Carta à minha avó


Mãe Tina, hoje eu acordei com saudades do seu quarto escurinho, do seu guardarroupa, que eu fantasiava e o enchia de mistérios, do seu cheirinho de Musk, aquele perfume que a senhora literalmente derramava pelo corpo todo, das nossas conversinhas miúdas e de pé-de-orelha, de tanta coisa, que me dói e ao mesmo tempo me faz sentir premiada. Escrevo para avisá-la de que o meu tempo chegou: vou ser a avó de Isadora, e diante desta nova fase em minha vida, tenho me lembrado da senhora, muito mais do que sempre lembrei, desde o dia que deixamos de nos ver.

Tudo é lembrança: os dias de domingo, os seus passinhos rápidos, andando sobre o passeio das praças, o terço envolvendo uma das mãos, junto com a echarpe, o missal, o tubinho azul-marinho do apostolado, sapatos de salto baixo, mas de salto, os olhos miudinhos e sempre adivinhos, saídos da missa matinal. O seu menor afastamento de casa me causava saudade. Era como se à sua saída, a condição da alegria também se ausentasse.

A senhora me mostrou e me ensinou, praticamente, tudo o que sei sobre como adentrar pelos caminhos da vida, como vencer barreiras e como pegar atalhos. No seu colo, contemplei universos distendidos, e aprendi a viver em cada um deles. Aprendi histórias sobre a vida dos santos, histórias da nossa família. Sua história - a divina comédia - de fazer inveja a qualquer humorista. As suas pelejas vitoriosas, dignas de fazerem sombra aos Doze trabalhos de Hércules. Construtora da própria teia, que nem as aranhas caseiras, me guiava soltando o fio que ia tecendo o meu destino.

Tão adiante do seu tempo! Tão jovem o tempo todo!

Tenho voltado à minha infância, só para me ver menina, sentada novamente em seu colo. Só para ouvir a sua voz me ensinando a rezar de novo o Santo Anjo, repetindo cada frase, como fizemos há tanto tempo, mas que perdura eterna, em minha memória, em algum lugar dela, em um dos melhores, que eu reconheço ter dentro de mim. Volto ao seu calor, à sua cama quentinha, para ser criança, sua neta, para viver a magia do amor que sempre existiu entre nós, para aprender a ser a avó maravilhosa que a senhora foi.

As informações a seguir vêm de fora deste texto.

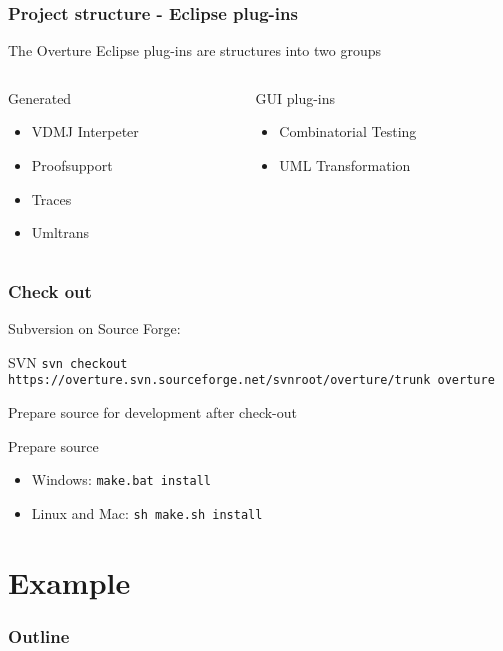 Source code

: \frame
{
  \frametitle{Project structure - Eclipse plug-ins}

The Overture Eclipse plug-ins are structures into two groups

\begin{columns}
\begin{column}{5cm}
	\begin{block}{Generated}
	\begin{itemize}
		\item VDMJ Interpeter
		\item Proofsupport
		\item Traces
		\item Umltrans
		
	 \end{itemize}
	\end{block}
\end{column}
\begin{column}{5cm}
	\pause
	\begin{block}{GUI plug-ins}
	\begin{itemize}
		\item Combinatorial Testing
		\item UML Transformation
	\end{itemize}
	\end{block}
\end{column}
\end{columns}

}


\frame
{
  \frametitle{Check out}

Subversion on Source Forge:
\begin{block}{SVN}
\small \texttt{svn checkout https://overture.svn.sourceforge.net/svnroot/overture/trunk overture}
\end{block}

Prepare source for development after check-out
\begin{block}{Prepare source}
\begin{itemize}
	\item Windows: \small \texttt{make.bat install}
	\item Linux and Mac: \small \texttt{sh make.sh install}
\end{itemize}
\end{block}

}

\section{Example}
%
%
\begin{frame}
  \frametitle{Outline}
  \tableofcontents[current]
\end{frame}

Quero os seus chás da tardinha, sua fé inabalável em Deus, suas devoções, seu sorriso fácil, sua generosidade e o dom curador do seu abraço. Aprender como se aplicam castigos, como funciona a didática do amor sem limites, mas que por amor impõe limites. Também, colher da lembrança do seu olhar severo quando necessário, a ordem, o ‘sangue-no-olho’, como premissa de autoridade adquirida pelo respeito e não pelo temor.

Escrevo para dizer que em meio à alegria da novidade, sinto medo e apreensão diante da responsabilidade de cumprir, não um papel, mas a precisão de viver e compartilhar com minha netinha, uma razão maior, com senso e consciência do meu dever, de contadora de história da vida que já vivi, das impressões que tenho colhido, de ser a transmissora de valores e, sobretudo, emissora de mensagens sinceras de esperança, confiança e de fé, em um mundo tão conturbado.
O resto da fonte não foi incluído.